Merger Masters, written by Kate Welling and supported by Mario Gabelli is a book similar to Jack Schwagers “Market Wizards” series, portraying some famous investors.

In this case the focus is on investors who are active mostly in the Merger Arbitrage Business, Some guys are very well known like John Paulson, Paul Singer or guy Wyser-Pratte but from other guys, who keep a low profile, most invetsors might have never heard of.

Personally I wish this book would have been written long ago and that I head read it long ago. It really offeres a very comprehensive view into this relatively arcane world of arbitrage investing with some very suprising insights.

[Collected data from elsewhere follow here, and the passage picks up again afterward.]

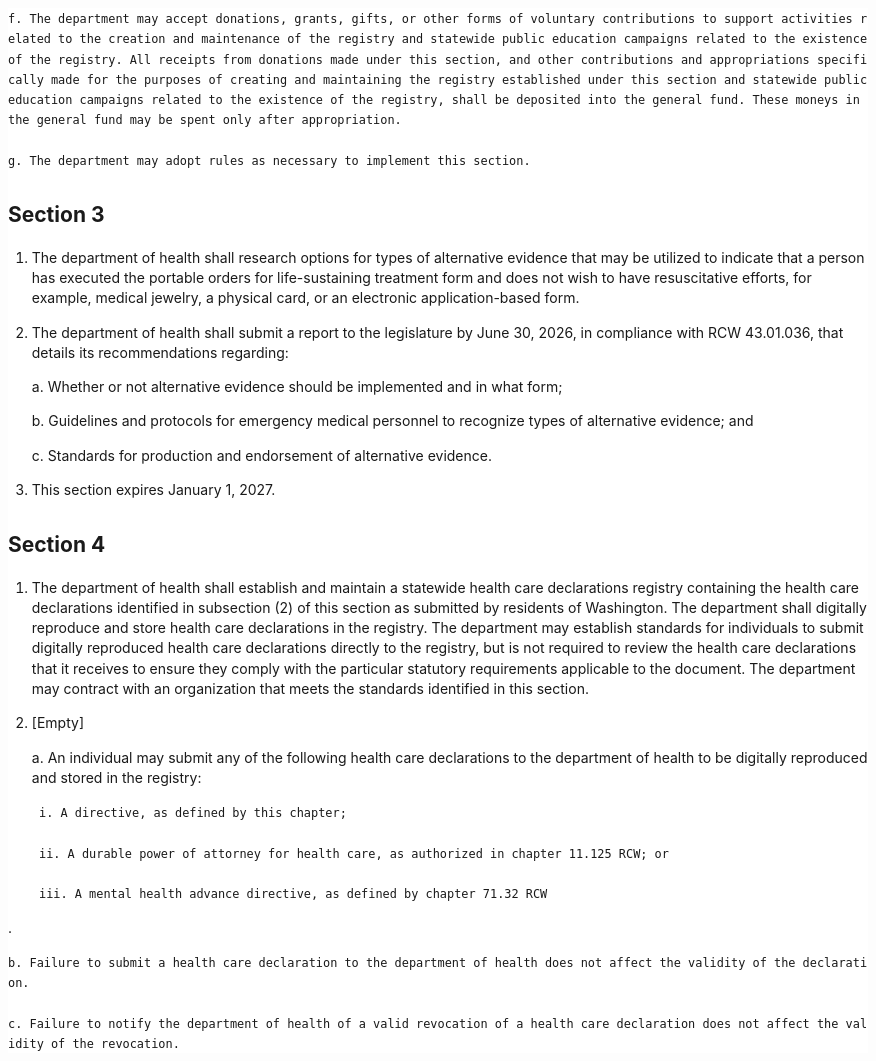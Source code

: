     f. The department may accept donations, grants, gifts, or other forms of voluntary contributions to support activities related to the creation and maintenance of the registry and statewide public education campaigns related to the existence of the registry. All receipts from donations made under this section, and other contributions and appropriations specifically made for the purposes of creating and maintaining the registry established under this section and statewide public education campaigns related to the existence of the registry, shall be deposited into the general fund. These moneys in the general fund may be spent only after appropriation.

    g. The department may adopt rules as necessary to implement this section.

## Section 3
1. The department of health shall research options for types of alternative evidence that may be utilized to indicate that a person has executed the portable orders for life-sustaining treatment form and does not wish to have resuscitative efforts, for example, medical jewelry, a physical card, or an electronic application-based form.

2. The department of health shall submit a report to the legislature by June 30, 2026, in compliance with RCW 43.01.036, that details its recommendations regarding:

    a. Whether or not alternative evidence should be implemented and in what form;

    b. Guidelines and protocols for emergency medical personnel to recognize types of alternative evidence; and

    c. Standards for production and endorsement of alternative evidence.

3. This section expires January 1, 2027.

## Section 4
1. The department of health shall establish and maintain a statewide health care declarations registry containing the health care declarations identified in subsection (2) of this section as submitted by residents of Washington. The department shall digitally reproduce and store health care declarations in the registry. The department may establish standards for individuals to submit digitally reproduced health care declarations directly to the registry, but is not required to review the health care declarations that it receives to ensure they comply with the particular statutory requirements applicable to the document. The department may contract with an organization that meets the standards identified in this section.

2. [Empty]

    a. An individual may submit any of the following health care declarations to the department of health to be digitally reproduced and stored in the registry:

        i. A directive, as defined by this chapter;

        ii. A durable power of attorney for health care, as authorized in chapter 11.125 RCW; or

        iii. A mental health advance directive, as defined by chapter 71.32 RCW

.

    b. Failure to submit a health care declaration to the department of health does not affect the validity of the declaration.

    c. Failure to notify the department of health of a valid revocation of a health care declaration does not affect the validity of the revocation.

It is also clear that there is not ONE recipe to be successful as an Arb. For instance the question on when to sell when a deal breaks divides these guys into two groups: Some of them say the only way is to sell directly after the news whereas others say that you should never sell directly but wait for a better price. Other notable differences are levels of concentration, use of leverage and if hostile deals are part of the universe or not.

I was also surprised on the depth of fundamental analysis that most of these guys seem to be doing before entering into a deal, at least they claim to do so.

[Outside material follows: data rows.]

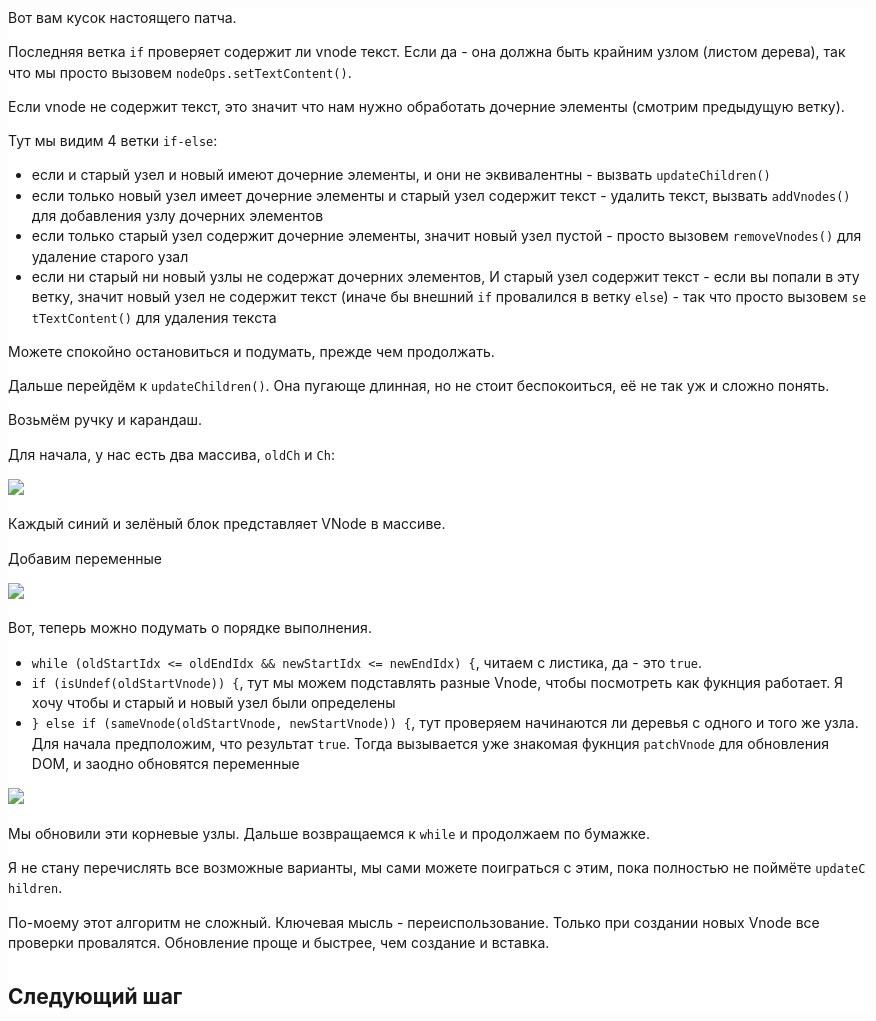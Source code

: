 Вот вам кусок настоящего патча.

Последняя ветка `if` проверяет содержит ли vnode текст. Если да - она должна быть крайним узлом (листом дерева), так что мы просто вызовем `nodeOps.setTextContent()`.

Если vnode не содержит текст, это значит что нам нужно обработать дочерние элементы (смотрим предыдущую ветку).

Тут мы видим 4 ветки `if-else`:

- если и старый узел и новый имеют дочерние элементы, и они не эквивалентны - вызвать `updateChildren()`
- если только новый узел имеет дочерние элементы и старый узел содержит текст - удалить текст, вызвать `addVnodes()` для добавления узлу дочерних элементов
- если только старый узел содержит дочерние элементы, значит новый узел пустой - просто вызовем `removeVnodes()` для удаление старого узал
- если ни старый ни новый узлы не содержат дочерних элементов, И старый узел содержит текст - если вы попали в эту ветку, значит новый узел не содержит текст (иначе бы внешний `if` провалился в ветку `else`) - так что просто вызовем `setTextContent()` для удаления текста

Можете спокойно остановиться и подумать, прежде чем продолжать.

Дальше перейдём к `updateChildren()`. Она пугающе длинная, но не стоит беспокоиться, её не так уж и сложно понять.

Возьмём ручку и карандаш.

Для начала, у нас есть два массива, `oldCh` и `Ch`:

![](http://i.imgur.com/4yanODV.jpg)

Каждый синий и зелёный блок представляет VNode в массиве.

Добавим переменные

![](http://i.imgur.com/EfdVdaU.jpg)

Вот, теперь можно подумать о порядке выполнения.

- `while (oldStartIdx <= oldEndIdx && newStartIdx <= newEndIdx) {`, читаем с листика, да - это `true`.
- `if (isUndef(oldStartVnode)) {`, тут мы можем подставлять разные Vnode, чтобы посмотреть как фукнция работает. Я хочу чтобы и старый и новый узел были определены
- `} else if (sameVnode(oldStartVnode, newStartVnode)) {`, тут проверяем начинаются ли деревья с одного и того же узла. Для начала предположим, что результат `true`. Тогда вызывается уже знакомая фукнция `patchVnode` для обновления DOM, и заодно обновятся переменные

![](http://i.imgur.com/88FigaR.jpg)

Мы обновили эти корневые узлы. Дальше возвращаемся к `while` и продолжаем по бумажке.

Я не стану перечислять все возможные варианты, мы сами можете поиграться с этим, пока полностью не поймёте `updateChildren`.

По-моему этот алгоритм не сложный. Ключевая мысль - переиспользование. Только при создании новых Vnode все проверки провалятся. Обновление проще и быстрее, чем создание и вставка.

## Следующий шаг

What makes the book really special and even better than the Market Wizard series is the fact that there is also space for the “other side”, CEOs who have fought the Arbs in hostile deals an ultimately won. Most interesting was the story about the take over attempt of Airgas by Air Products which is described in very good detail and how Airgas Managment ultimately won although the odds were highly against them.

The content is clearly US centric, however I think most of the mentioned rules etc. can be applied internationally.

Summary:

Overall, the book is extremely well written and offers a unique deep insight into the M&A arbitrage world. There is a lot of content in the book and I think I have to read it at least a second time to digest all of it.

Overall I can recommend the book highly to any investor, because sooner or later one will be involved in such a situation. For “special situation” investors this book is a MUST. For me clearly one of the best investment books that I have ever read.